> What to do: In the records below, the line with "gli accessi multipli" opens the range and the line with "riguardo qualsiasi problematica;" closes it; print that range exactly and nothing else.

> Record extracts:
· · ·

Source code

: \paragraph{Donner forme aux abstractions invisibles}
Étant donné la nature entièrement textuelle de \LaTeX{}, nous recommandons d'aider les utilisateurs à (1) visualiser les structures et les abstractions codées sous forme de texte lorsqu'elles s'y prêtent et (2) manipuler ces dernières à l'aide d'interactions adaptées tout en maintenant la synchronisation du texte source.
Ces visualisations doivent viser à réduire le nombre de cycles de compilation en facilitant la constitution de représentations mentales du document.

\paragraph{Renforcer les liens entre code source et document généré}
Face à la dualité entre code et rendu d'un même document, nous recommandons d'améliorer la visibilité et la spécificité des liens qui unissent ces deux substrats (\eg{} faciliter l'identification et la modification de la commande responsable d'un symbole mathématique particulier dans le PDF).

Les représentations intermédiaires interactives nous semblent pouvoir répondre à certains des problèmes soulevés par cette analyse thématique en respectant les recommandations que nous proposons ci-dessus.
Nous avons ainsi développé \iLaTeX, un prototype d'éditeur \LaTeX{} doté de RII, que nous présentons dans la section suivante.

· · ·

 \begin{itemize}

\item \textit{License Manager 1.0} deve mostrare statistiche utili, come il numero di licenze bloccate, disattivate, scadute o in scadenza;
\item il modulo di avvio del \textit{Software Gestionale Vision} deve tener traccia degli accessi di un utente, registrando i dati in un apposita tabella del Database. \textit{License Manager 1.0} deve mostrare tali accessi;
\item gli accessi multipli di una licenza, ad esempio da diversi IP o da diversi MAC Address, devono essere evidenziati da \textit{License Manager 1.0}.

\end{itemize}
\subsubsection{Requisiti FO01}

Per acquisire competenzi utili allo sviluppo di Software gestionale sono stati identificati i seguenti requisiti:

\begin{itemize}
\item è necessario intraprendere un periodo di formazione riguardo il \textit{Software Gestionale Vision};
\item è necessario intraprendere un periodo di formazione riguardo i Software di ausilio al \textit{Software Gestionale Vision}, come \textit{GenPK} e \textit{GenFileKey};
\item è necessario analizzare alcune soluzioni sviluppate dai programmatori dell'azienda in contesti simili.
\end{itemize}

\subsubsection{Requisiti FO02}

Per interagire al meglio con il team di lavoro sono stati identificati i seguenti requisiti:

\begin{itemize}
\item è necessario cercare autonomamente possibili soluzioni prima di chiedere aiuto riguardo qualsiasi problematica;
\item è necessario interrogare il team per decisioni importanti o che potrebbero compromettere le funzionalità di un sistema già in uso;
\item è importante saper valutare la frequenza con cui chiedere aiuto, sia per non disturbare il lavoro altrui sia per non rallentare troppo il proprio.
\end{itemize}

· · ·

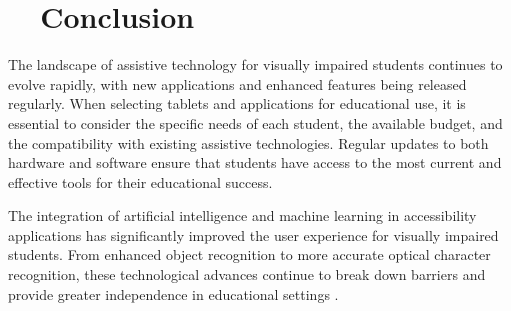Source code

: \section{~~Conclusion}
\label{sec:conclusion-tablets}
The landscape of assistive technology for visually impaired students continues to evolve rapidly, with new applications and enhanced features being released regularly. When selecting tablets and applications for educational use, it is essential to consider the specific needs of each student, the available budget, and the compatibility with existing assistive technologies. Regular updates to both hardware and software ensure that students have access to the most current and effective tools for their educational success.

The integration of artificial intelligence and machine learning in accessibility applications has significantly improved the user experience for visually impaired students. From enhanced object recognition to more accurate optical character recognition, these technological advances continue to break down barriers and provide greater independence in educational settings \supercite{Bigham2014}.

· · ·

> Answer space:
\item gli accessi multipli di una licenza, ad esempio da diversi IP o da diversi MAC Address, devono essere evidenziati da \textit{License Manager 1.0}.

\end{itemize}
\subsubsection{Requisiti FO01}

Per acquisire competenzi utili allo sviluppo di Software gestionale sono stati identificati i seguenti requisiti:

\begin{itemize}
\item è necessario intraprendere un periodo di formazione riguardo il \textit{Software Gestionale Vision};
\item è necessario intraprendere un periodo di formazione riguardo i Software di ausilio al \textit{Software Gestionale Vision}, come \textit{GenPK} e \textit{GenFileKey};
\item è necessario analizzare alcune soluzioni sviluppate dai programmatori dell'azienda in contesti simili.
\end{itemize}

\subsubsection{Requisiti FO02}

Per interagire al meglio con il team di lavoro sono stati identificati i seguenti requisiti:

\begin{itemize}
\item è necessario cercare autonomamente possibili soluzioni prima di chiedere aiuto riguardo qualsiasi problematica;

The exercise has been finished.